Ivor Hale

Personal information
- Full name: Ivor Edward Hale
- Born: 6 October 1922 Worcester, Worcestershire, England
- Died: 6 October 2010 (aged 88) Malvern, Worcestershire, England
- Batting: Right-handed
- Bowling: Right-arm off break

Domestic team information
- 1946: Sussex
- 1947–1948: Gloucestershire

Career statistics
| Competition | First-class |
| Matches | 16 |
| Runs scored | 314 |
| Batting average | 12.56 |
| 100s/50s | –/1 |
| Top score | 61 |
| Balls bowled | 126 |
| Wickets | 2 |
| Bowling average | 32.50 |
| 5 wickets in innings | – |
| 10 wickets in match | – |
| Best bowling | 1/18 |
| Catches/stumpings | 8/– |
- Source: Cricinfo, 17 October 2012

= Ivor Hale =

English cricketer

Ivor Edward Hale (6 October 1922 - 6 October 2010) was an English cricketer.
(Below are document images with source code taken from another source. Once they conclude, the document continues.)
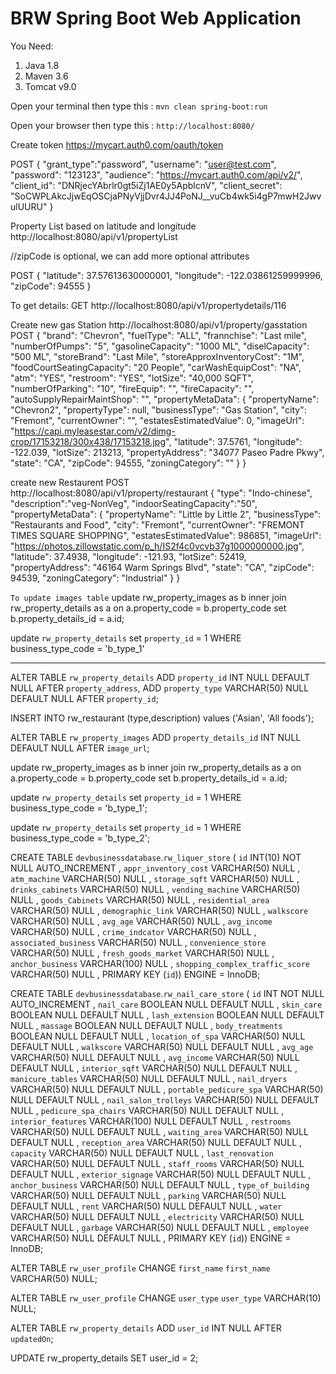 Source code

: # BRW Spring Boot Web Application

You Need:

1. Java 1.8
2. Maven 3.6
3. Tomcat v9.0

Open your terminal then type this : `mvn clean spring-boot:run`

Open your browser then type this : `http://localhost:8080/`



Create token
https://mycart.auth0.com/oauth/token

POST
{
  "grant_type":"password",
  "username": "user@test.com",
  "password": "123123",
  "audience": "https://mycart.auth0.com/api/v2/",
  "client_id": "DNRjecYAbrlr0gt5iZj1AE0y5ApblcnV",
  "client_secret": "SoCWPLAkcJjwEqOSCjaPNyVjjDvr4JJ4PoNJ__vuCb4wk5i4gP7mwH2JwvulUURU"
}


Property List based on latitude and longitude
http://localhost:8080/api/v1/propertyList

//zipCode is optional, we can add more optional attributes

POST
{
    "latitude": 37.57613630000001,
    "longitude": -122.03861259999996,
    "zipCode": 94555
}


To get details:
GET
http://localhost:8080/api/v1/propertydetails/116



Create new gas Station
http://localhost:8080/api/v1/property/gasstation
POST
{
        "brand": "Chevron",
        "fuelType": "ALL",
        "frannchise": "Last mile",
        "numberOfPumps": "5",
        "gasolineCapacity": "1000 ML",
        "diselCapacity": "500 ML",
        "storeBrand": "Last Mile",
        "storeApproxInventoryCost": "1M",
        "foodCourtSeatingCapacity": "20 People",
        "carWashEquipCost": "NA",
        "atm": "YES",
        "restroom": "YES",
        "lotSize": "40,000 SQFT",
        "numberOfParking": "10",
        "fireEquip": "",
        "fireCapacity": "",
        "autoSupplyRepairMaintShop": "",
        "propertyMetaData": {
            "propertyName": "Chevron2",
            "propertyType": null,
            "businessType": "Gas Station",
            "city": "Fremont",
            "currentOwner": "",
            "estatesEstimatedValue": 0,
            "imageUrl": "https://capi.myleasestar.com/v2/dimg-crop/17153218/300x438/17153218.jpg",
            "latitude": 37.5761,
            "longitude": -122.039,
            "lotSize": 213213,
            "propertyAddress": "34077 Paseo Padre Pkwy",
            "state": "CA",
            "zipCode": 94555,
            "zoningCategory": ""
        }
    }
    
 create new Restaurent
 POST
 http://localhost:8080/api/v1/property/restaurant
 {
	"type": "Indo-chinese",
	"description":"veg-NonVeg",
	"indoorSeatingCapacity":"50",
        "propertyMetaData": {
            "propertyName": "Little by Little 2",
            "businessType": "Restaurants and Food",
            "city": "Fremont",
            "currentOwner": "FREMONT TIMES SQUARE SHOPPING",
            "estatesEstimatedValue": 986851,
            "imageUrl": "https://photos.zillowstatic.com/p_h/IS2f4c0vcvb37g1000000000.jpg",
            "latitude": 37.4938,
            "longitude": -121.93,
            "lotSize": 52419,
            "propertyAddress": "46164 Warm Springs Blvd",
            "state": "CA",
            "zipCode": 94539,
            "zoningCategory": "Industrial"
        }
    }
 
 
 
`To update images table`
update rw_property_images as b 
inner join rw_property_details as a on a.property_code = b.property_code
set b.property_details_id = a.id; 


update `rw_property_details` set `property_id` = 1 WHERE business_type_code = 'b_type_1'


-------

ALTER TABLE `rw_property_details` ADD `property_id` INT NULL DEFAULT NULL AFTER `property_address`, ADD `property_type` VARCHAR(50) NULL DEFAULT NULL AFTER `property_id`;

INSERT INTO rw_restaurant (type,description) values ('Asian', 'All foods');

ALTER TABLE `rw_property_images` ADD `property_details_id` INT NULL DEFAULT NULL AFTER `image_url`;

update rw_property_images as b 
inner join rw_property_details as a on a.property_code = b.property_code
set b.property_details_id = a.id; 

update `rw_property_details` set `property_id` = 1 WHERE business_type_code = 'b_type_1';

update `rw_property_details` set `property_id` = 1 WHERE business_type_code = 'b_type_2';


CREATE TABLE `devbusinessdatabase`.`rw_liquer_store` ( `id` INT(10) NOT NULL AUTO_INCREMENT , `appr_inventory_cost` VARCHAR(50) NULL , `atm_machine` VARCHAR(50) NULL , `storage_sqft` VARCHAR(50) NULL , `drinks_cabinets` VARCHAR(50) NULL , `vending_machine` VARCHAR(50) NULL , `goods_Cabinets` VARCHAR(50) NULL , `residential_area` VARCHAR(50) NULL , `demographic_link` VARCHAR(50) NULL , `walkscore` VARCHAR(50) NULL , `avg_age` VARCHAR(50) NULL , `avg_income` VARCHAR(50) NULL , `crime_indcator` VARCHAR(50) NULL , `associated_business` VARCHAR(50) NULL , `convenience_store` VARCHAR(50) NULL , `fresh_goods_market` VARCHAR(50) NULL , `anchor_business` VARCHAR(100) NULL , `shopping_complex_traffic_score` VARCHAR(50) NULL , PRIMARY KEY (`id`)) ENGINE = InnoDB;

CREATE TABLE `devbusinessdatabase`.`rw_nail_care_store` ( `id` INT NOT NULL AUTO_INCREMENT , `nail_care` BOOLEAN NULL DEFAULT NULL , `skin_care` BOOLEAN NULL DEFAULT NULL , `lash_extension` BOOLEAN NULL DEFAULT NULL , `massage` BOOLEAN NULL DEFAULT NULL , `body_treatments` BOOLEAN NULL DEFAULT NULL , `location_of_spa` VARCHAR(50) NULL DEFAULT NULL , `walkscore` VARCHAR(50) NULL DEFAULT NULL , `avg_age` VARCHAR(50) NULL DEFAULT NULL , `avg_income` VARCHAR(50) NULL DEFAULT NULL , `interior_sqft` VARCHAR(50) NULL DEFAULT NULL , `manicure_tables` VARCHAR(50) NULL DEFAULT NULL , `nail_dryers` VARCHAR(50) NULL DEFAULT NULL , `portable_pedicure_spa` VARCHAR(50) NULL DEFAULT NULL , `nail_salon_trolleys` VARCHAR(50) NULL DEFAULT NULL , `pedicure_spa_chairs` VARCHAR(50) NULL DEFAULT NULL , `interior_features` VARCHAR(100) NULL DEFAULT NULL , `restrooms` VARCHAR(50) NULL DEFAULT NULL , `waiting_area` VARCHAR(50) NULL DEFAULT NULL , `reception_area` VARCHAR(50) NULL DEFAULT NULL , `capacity` VARCHAR(50) NULL DEFAULT NULL , `last_renovation` VARCHAR(50) NULL DEFAULT NULL , `staff_rooms` VARCHAR(50) NULL DEFAULT NULL , `exterior_signage` VARCHAR(50) NULL DEFAULT NULL , `anchor_business` VARCHAR(50) NULL DEFAULT NULL , `type_of_building` VARCHAR(50) NULL DEFAULT NULL , `parking` VARCHAR(50) NULL DEFAULT NULL , `rent` VARCHAR(50) NULL DEFAULT NULL , `water` VARCHAR(50) NULL DEFAULT NULL , `electricity` VARCHAR(50) NULL DEFAULT NULL , `garbage` VARCHAR(50) NULL DEFAULT NULL , `employee` VARCHAR(50) NULL DEFAULT NULL , PRIMARY KEY (`id`)) ENGINE = InnoDB;

ALTER TABLE `rw_user_profile` CHANGE `first_name` `first_name` VARCHAR(50) NULL;

ALTER TABLE `rw_user_profile` CHANGE `user_type` `user_type` VARCHAR(10) NULL;

ALTER TABLE `rw_property_details` ADD `user_id` INT NULL AFTER `updatedOn`;

UPDATE rw_property_details SET user_id = 2;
Hale was a right-handed batsman who bowled right-arm off break. He was born at Worcester, Worcestershire, and was educated at Royal Grammar School Worcester.

Aged thirteen, Hale was given a trial at Lancashire's Old Trafford ground in 1936. Cec Parkin praised Hale following the schoolboys trial, stating "there can never have been a boy cricketer like him at his age". He also explained that Hale could spin the ball both ways and had the ability to bowl a googly.

Following World War II, Hale made his first-class debut for Sussex against Oxford University in 1946 at Priory Park, Chichester. He made two further first-class appearances for Sussex in that season, against Warwickshire and Surrey, both in the County Championship. He left Sussex at the end of that season and proceeded to join Gloucestershire, making his first-class debut for the county against the Combined Services in 1947. The following season, he made twelve first-class appearances, featuring against the touring Australians and making several appearances in the County Championship. His final first-class appearance that season came against the Combined Services. In his thirteen first-class appearances for Gloucestershire, he scored 287 runs at an average of 14.35, with a high score of 61. This score was his only half century and came against Cambridge University.

He died at Malvern, Worcestershire, on 6 October 2010, his 88th birthday.